Task for the records below: copy exactly from the first line on, stopping once the line with "- 정책에 따라 해시 함수를 몇 번 돌릴지도 다름" is copied, and leave out the pictures.

*** Block opens ***

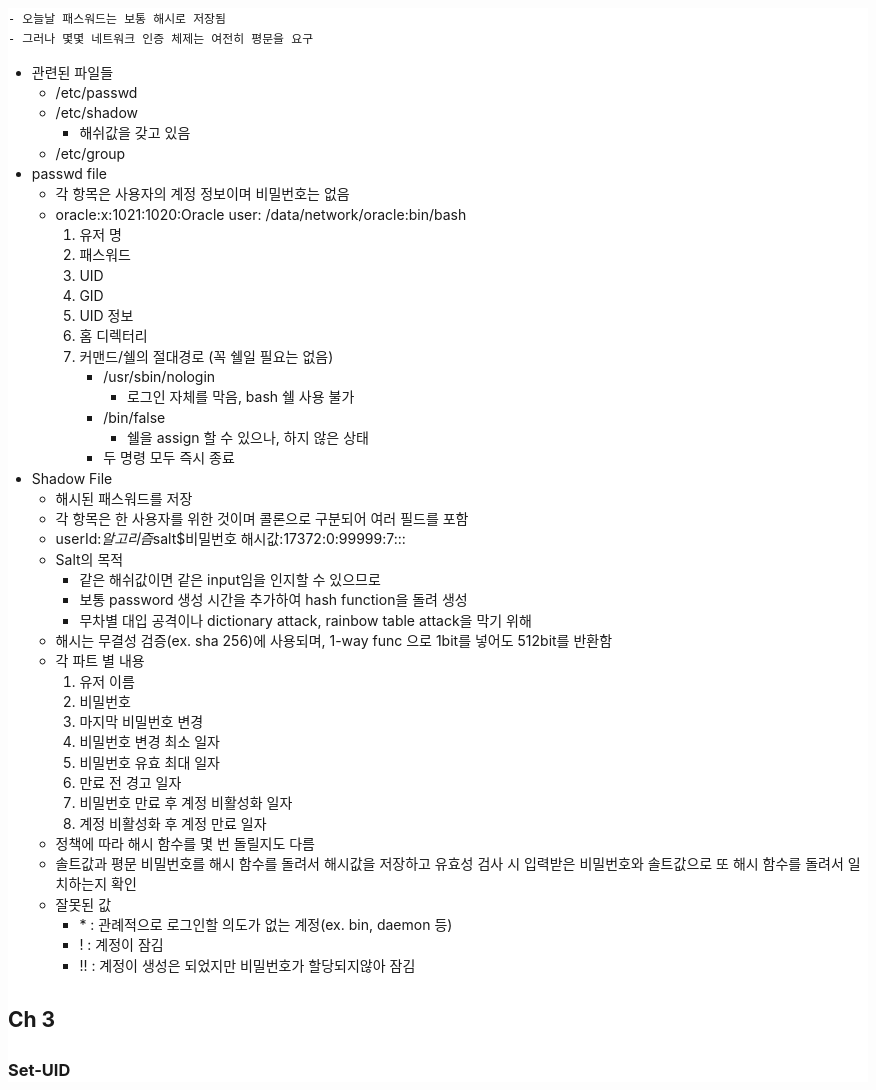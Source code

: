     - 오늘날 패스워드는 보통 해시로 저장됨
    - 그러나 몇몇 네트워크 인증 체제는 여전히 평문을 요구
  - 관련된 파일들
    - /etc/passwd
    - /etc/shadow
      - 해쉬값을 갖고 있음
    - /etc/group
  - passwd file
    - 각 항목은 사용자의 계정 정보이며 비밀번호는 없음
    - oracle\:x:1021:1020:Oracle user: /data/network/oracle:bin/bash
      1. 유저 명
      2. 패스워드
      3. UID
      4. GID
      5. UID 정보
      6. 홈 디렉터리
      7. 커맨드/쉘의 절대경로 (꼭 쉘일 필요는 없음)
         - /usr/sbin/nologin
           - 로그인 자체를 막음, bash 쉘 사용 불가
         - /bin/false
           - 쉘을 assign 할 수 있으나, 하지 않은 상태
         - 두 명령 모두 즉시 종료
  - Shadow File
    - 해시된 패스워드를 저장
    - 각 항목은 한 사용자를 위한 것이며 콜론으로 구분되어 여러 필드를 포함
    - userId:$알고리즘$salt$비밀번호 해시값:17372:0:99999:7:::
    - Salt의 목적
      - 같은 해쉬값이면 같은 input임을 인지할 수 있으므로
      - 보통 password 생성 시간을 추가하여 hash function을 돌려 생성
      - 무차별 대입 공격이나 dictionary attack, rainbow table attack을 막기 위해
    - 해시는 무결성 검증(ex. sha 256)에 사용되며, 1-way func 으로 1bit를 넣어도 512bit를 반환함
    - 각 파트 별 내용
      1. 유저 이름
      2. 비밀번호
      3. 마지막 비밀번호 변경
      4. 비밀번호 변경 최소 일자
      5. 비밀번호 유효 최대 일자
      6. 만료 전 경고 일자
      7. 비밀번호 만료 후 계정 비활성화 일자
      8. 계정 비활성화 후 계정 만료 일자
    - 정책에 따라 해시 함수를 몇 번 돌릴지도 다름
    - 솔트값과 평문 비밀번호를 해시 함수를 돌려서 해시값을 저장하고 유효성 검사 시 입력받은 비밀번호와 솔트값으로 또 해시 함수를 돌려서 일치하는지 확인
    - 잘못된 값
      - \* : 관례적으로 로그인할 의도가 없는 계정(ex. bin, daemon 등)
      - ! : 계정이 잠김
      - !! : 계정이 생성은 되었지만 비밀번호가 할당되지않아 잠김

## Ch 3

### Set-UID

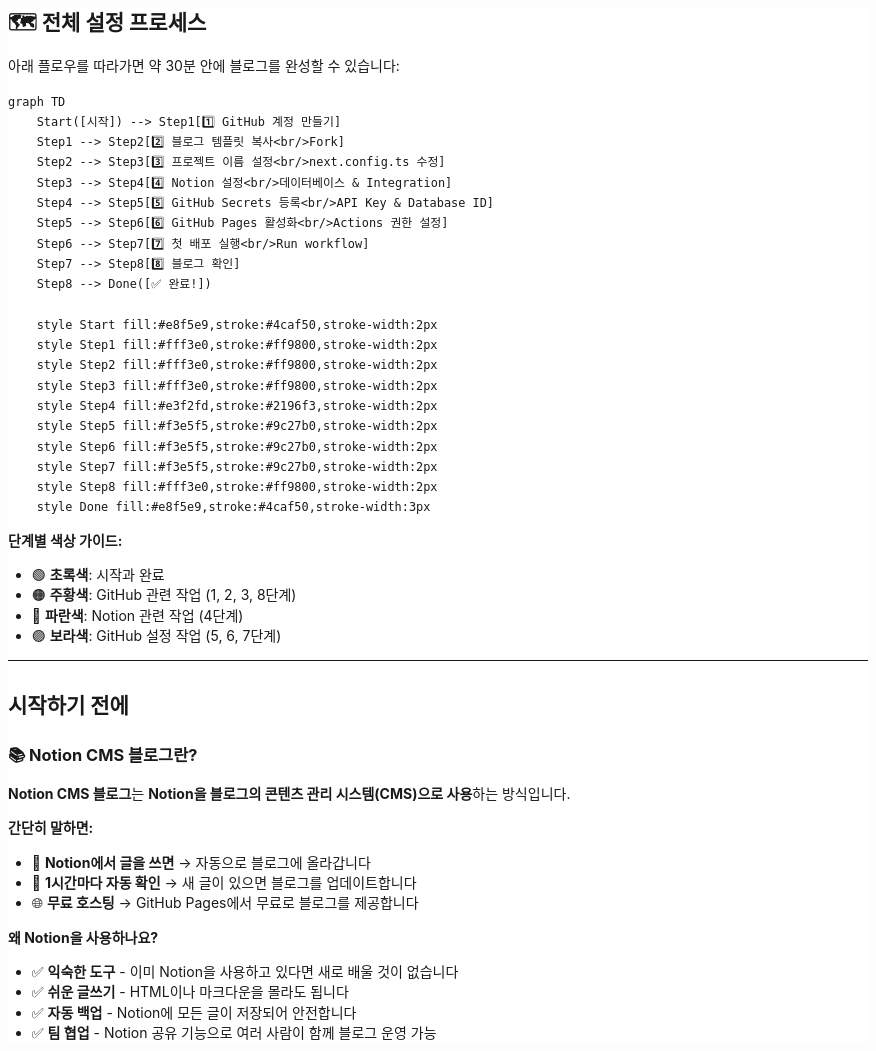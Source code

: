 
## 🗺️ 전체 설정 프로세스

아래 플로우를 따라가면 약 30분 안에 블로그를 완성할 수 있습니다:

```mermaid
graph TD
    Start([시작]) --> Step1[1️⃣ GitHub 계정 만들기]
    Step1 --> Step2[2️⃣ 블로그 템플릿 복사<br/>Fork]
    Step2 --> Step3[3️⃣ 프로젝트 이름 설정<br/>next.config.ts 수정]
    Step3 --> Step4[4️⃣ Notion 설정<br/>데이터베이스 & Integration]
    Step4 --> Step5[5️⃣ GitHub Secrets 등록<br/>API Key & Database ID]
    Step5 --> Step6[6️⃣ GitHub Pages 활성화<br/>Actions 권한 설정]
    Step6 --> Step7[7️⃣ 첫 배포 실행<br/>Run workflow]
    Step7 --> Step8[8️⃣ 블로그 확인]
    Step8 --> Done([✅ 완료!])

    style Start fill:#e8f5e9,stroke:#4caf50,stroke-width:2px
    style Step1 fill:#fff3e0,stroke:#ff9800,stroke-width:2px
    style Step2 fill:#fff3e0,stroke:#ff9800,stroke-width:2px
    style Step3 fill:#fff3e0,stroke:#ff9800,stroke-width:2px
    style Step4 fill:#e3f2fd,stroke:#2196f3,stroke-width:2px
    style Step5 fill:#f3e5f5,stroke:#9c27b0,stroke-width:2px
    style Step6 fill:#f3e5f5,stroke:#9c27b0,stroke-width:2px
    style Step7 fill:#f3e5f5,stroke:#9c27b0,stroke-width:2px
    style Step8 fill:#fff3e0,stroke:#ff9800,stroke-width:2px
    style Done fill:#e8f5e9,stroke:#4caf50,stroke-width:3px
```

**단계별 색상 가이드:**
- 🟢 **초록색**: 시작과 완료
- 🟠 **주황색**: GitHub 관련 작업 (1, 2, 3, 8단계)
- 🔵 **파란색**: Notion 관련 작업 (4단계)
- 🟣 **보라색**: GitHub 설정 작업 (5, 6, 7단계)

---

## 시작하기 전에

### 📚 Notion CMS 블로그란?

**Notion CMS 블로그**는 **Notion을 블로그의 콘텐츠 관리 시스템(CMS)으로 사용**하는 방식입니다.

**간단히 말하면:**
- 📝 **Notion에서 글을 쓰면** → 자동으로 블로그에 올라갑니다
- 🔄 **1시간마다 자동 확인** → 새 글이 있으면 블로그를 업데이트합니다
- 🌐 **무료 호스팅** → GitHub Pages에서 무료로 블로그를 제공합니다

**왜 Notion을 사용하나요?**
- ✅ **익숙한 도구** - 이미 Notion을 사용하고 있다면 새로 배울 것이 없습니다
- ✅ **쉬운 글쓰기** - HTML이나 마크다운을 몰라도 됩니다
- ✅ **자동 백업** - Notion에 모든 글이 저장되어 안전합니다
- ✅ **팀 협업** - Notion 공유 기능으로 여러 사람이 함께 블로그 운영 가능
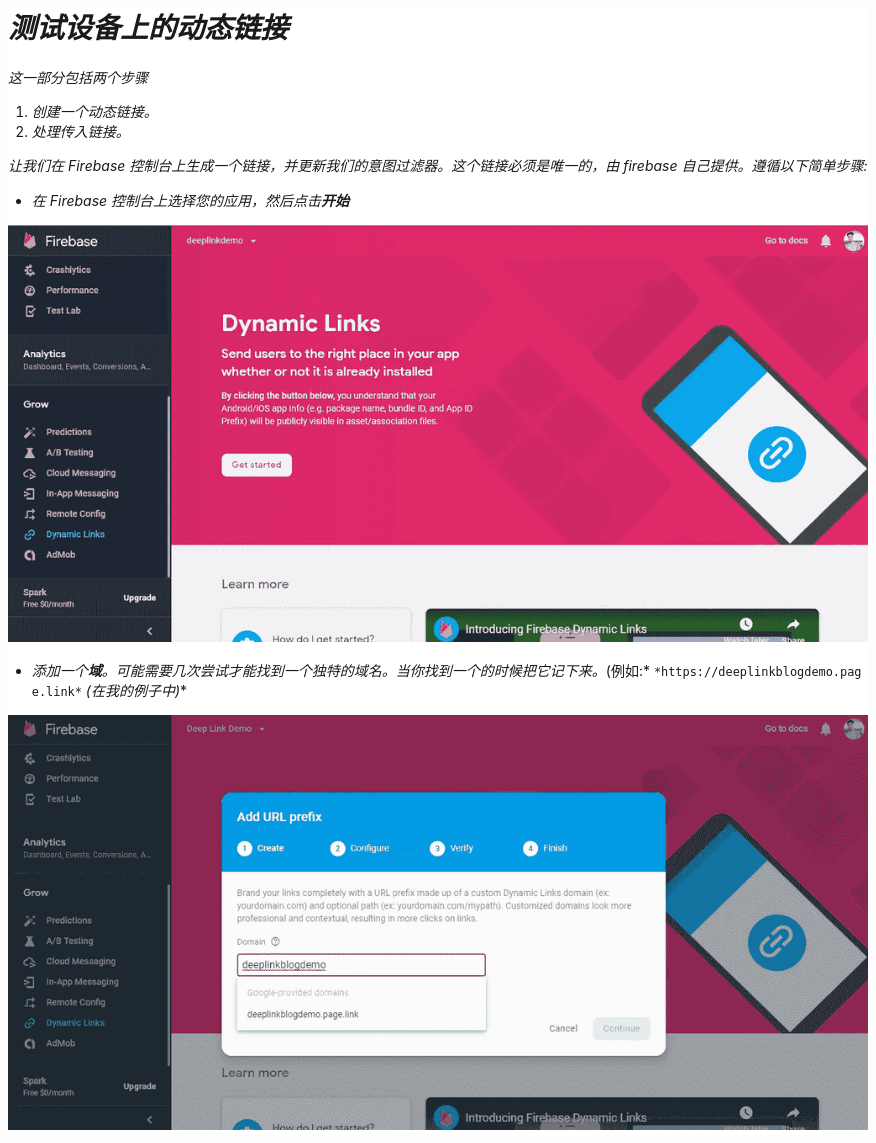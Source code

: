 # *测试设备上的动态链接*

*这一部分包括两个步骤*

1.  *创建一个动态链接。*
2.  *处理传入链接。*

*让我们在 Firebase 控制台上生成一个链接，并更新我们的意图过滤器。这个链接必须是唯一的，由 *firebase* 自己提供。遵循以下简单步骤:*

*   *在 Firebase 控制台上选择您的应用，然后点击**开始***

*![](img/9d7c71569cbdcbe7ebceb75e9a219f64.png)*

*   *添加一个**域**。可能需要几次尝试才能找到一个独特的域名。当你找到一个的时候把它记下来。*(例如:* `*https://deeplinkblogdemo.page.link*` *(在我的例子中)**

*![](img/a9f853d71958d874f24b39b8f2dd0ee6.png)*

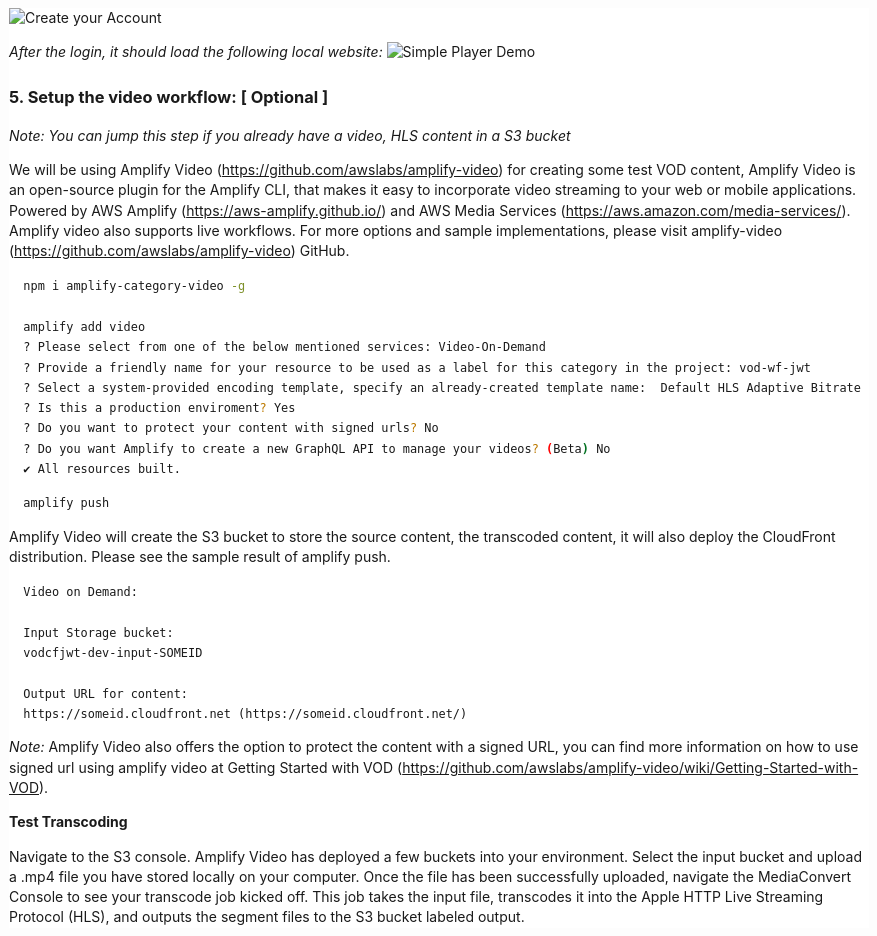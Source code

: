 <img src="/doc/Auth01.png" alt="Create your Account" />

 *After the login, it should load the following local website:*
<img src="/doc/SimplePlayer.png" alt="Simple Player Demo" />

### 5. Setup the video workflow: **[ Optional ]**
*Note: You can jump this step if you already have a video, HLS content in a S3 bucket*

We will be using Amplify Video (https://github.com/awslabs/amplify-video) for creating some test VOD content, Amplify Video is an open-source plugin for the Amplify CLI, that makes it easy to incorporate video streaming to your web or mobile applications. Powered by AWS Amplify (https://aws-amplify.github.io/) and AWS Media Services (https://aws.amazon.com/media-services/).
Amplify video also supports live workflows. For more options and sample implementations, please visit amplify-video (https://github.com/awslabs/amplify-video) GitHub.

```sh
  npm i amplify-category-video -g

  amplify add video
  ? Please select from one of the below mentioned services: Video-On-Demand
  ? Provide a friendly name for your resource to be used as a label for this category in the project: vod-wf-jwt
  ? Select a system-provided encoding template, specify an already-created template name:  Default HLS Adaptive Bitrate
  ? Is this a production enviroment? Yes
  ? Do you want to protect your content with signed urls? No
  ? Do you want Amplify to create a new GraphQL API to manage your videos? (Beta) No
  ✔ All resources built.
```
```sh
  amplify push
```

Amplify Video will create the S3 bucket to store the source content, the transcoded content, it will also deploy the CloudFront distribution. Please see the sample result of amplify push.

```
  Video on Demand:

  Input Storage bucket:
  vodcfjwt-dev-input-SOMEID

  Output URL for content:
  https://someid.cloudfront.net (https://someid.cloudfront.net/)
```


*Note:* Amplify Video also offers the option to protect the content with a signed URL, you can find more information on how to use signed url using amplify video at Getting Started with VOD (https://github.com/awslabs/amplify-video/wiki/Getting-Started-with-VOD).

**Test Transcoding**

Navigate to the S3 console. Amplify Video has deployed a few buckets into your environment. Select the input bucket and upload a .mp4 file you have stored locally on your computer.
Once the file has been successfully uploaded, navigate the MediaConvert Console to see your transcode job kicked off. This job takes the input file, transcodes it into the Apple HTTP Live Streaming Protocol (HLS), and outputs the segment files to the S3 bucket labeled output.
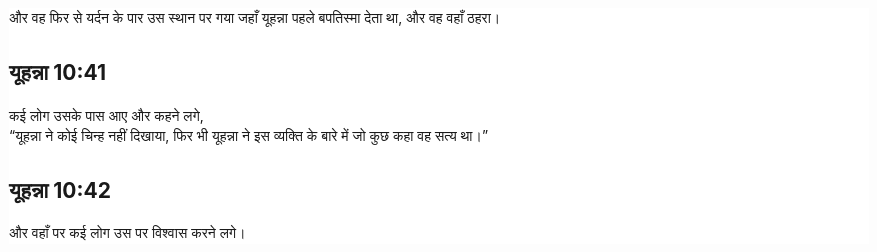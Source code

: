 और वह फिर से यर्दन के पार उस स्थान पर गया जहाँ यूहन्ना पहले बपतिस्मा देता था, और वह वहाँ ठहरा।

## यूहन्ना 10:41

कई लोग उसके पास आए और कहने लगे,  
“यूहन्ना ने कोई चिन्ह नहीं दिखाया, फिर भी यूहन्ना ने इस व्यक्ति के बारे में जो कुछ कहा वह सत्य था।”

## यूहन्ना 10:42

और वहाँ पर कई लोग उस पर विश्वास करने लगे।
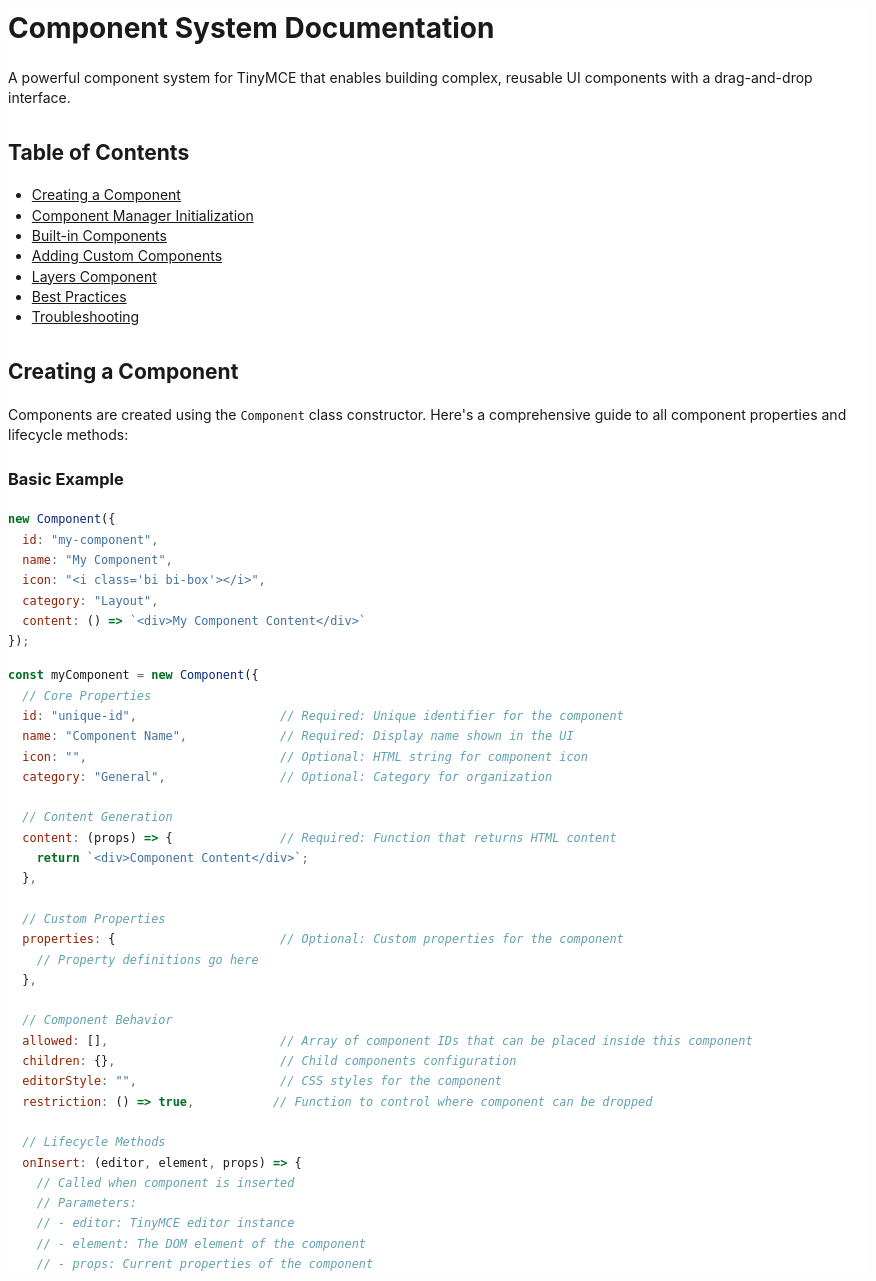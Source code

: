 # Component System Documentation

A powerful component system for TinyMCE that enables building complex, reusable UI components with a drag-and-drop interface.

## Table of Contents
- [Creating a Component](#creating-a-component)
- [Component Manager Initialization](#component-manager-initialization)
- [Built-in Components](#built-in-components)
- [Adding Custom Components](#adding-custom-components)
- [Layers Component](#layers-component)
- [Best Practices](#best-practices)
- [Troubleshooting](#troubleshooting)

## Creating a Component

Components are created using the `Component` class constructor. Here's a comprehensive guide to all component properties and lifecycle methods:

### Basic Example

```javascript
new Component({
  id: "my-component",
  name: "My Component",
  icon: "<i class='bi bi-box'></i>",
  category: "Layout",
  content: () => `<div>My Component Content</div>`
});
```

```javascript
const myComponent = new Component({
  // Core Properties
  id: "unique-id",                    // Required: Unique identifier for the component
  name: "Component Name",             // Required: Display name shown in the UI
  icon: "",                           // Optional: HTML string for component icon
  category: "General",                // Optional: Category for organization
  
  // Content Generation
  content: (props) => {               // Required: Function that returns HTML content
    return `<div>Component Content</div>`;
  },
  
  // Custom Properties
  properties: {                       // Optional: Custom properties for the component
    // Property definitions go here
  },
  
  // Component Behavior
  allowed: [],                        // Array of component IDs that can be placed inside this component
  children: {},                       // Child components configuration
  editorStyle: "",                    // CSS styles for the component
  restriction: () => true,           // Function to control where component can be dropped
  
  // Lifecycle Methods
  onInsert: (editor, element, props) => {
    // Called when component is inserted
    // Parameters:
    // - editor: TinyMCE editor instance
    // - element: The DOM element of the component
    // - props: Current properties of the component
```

*** Block closes ***

◆ **Your response**
Source code

:     - 오늘날 패스워드는 보통 해시로 저장됨
    - 그러나 몇몇 네트워크 인증 체제는 여전히 평문을 요구
  - 관련된 파일들
    - /etc/passwd
    - /etc/shadow
      - 해쉬값을 갖고 있음
    - /etc/group
  - passwd file
    - 각 항목은 사용자의 계정 정보이며 비밀번호는 없음
    - oracle\:x:1021:1020:Oracle user: /data/network/oracle:bin/bash
      1. 유저 명
      2. 패스워드
      3. UID
      4. GID
      5. UID 정보
      6. 홈 디렉터리
      7. 커맨드/쉘의 절대경로 (꼭 쉘일 필요는 없음)
         - /usr/sbin/nologin
           - 로그인 자체를 막음, bash 쉘 사용 불가
         - /bin/false
           - 쉘을 assign 할 수 있으나, 하지 않은 상태
         - 두 명령 모두 즉시 종료
  - Shadow File
    - 해시된 패스워드를 저장
    - 각 항목은 한 사용자를 위한 것이며 콜론으로 구분되어 여러 필드를 포함
    - userId:$알고리즘$salt$비밀번호 해시값:17372:0:99999:7:::
    - Salt의 목적
      - 같은 해쉬값이면 같은 input임을 인지할 수 있으므로
      - 보통 password 생성 시간을 추가하여 hash function을 돌려 생성
      - 무차별 대입 공격이나 dictionary attack, rainbow table attack을 막기 위해
    - 해시는 무결성 검증(ex. sha 256)에 사용되며, 1-way func 으로 1bit를 넣어도 512bit를 반환함
    - 각 파트 별 내용
      1. 유저 이름
      2. 비밀번호
      3. 마지막 비밀번호 변경
      4. 비밀번호 변경 최소 일자
      5. 비밀번호 유효 최대 일자
      6. 만료 전 경고 일자
      7. 비밀번호 만료 후 계정 비활성화 일자
      8. 계정 비활성화 후 계정 만료 일자
    - 정책에 따라 해시 함수를 몇 번 돌릴지도 다름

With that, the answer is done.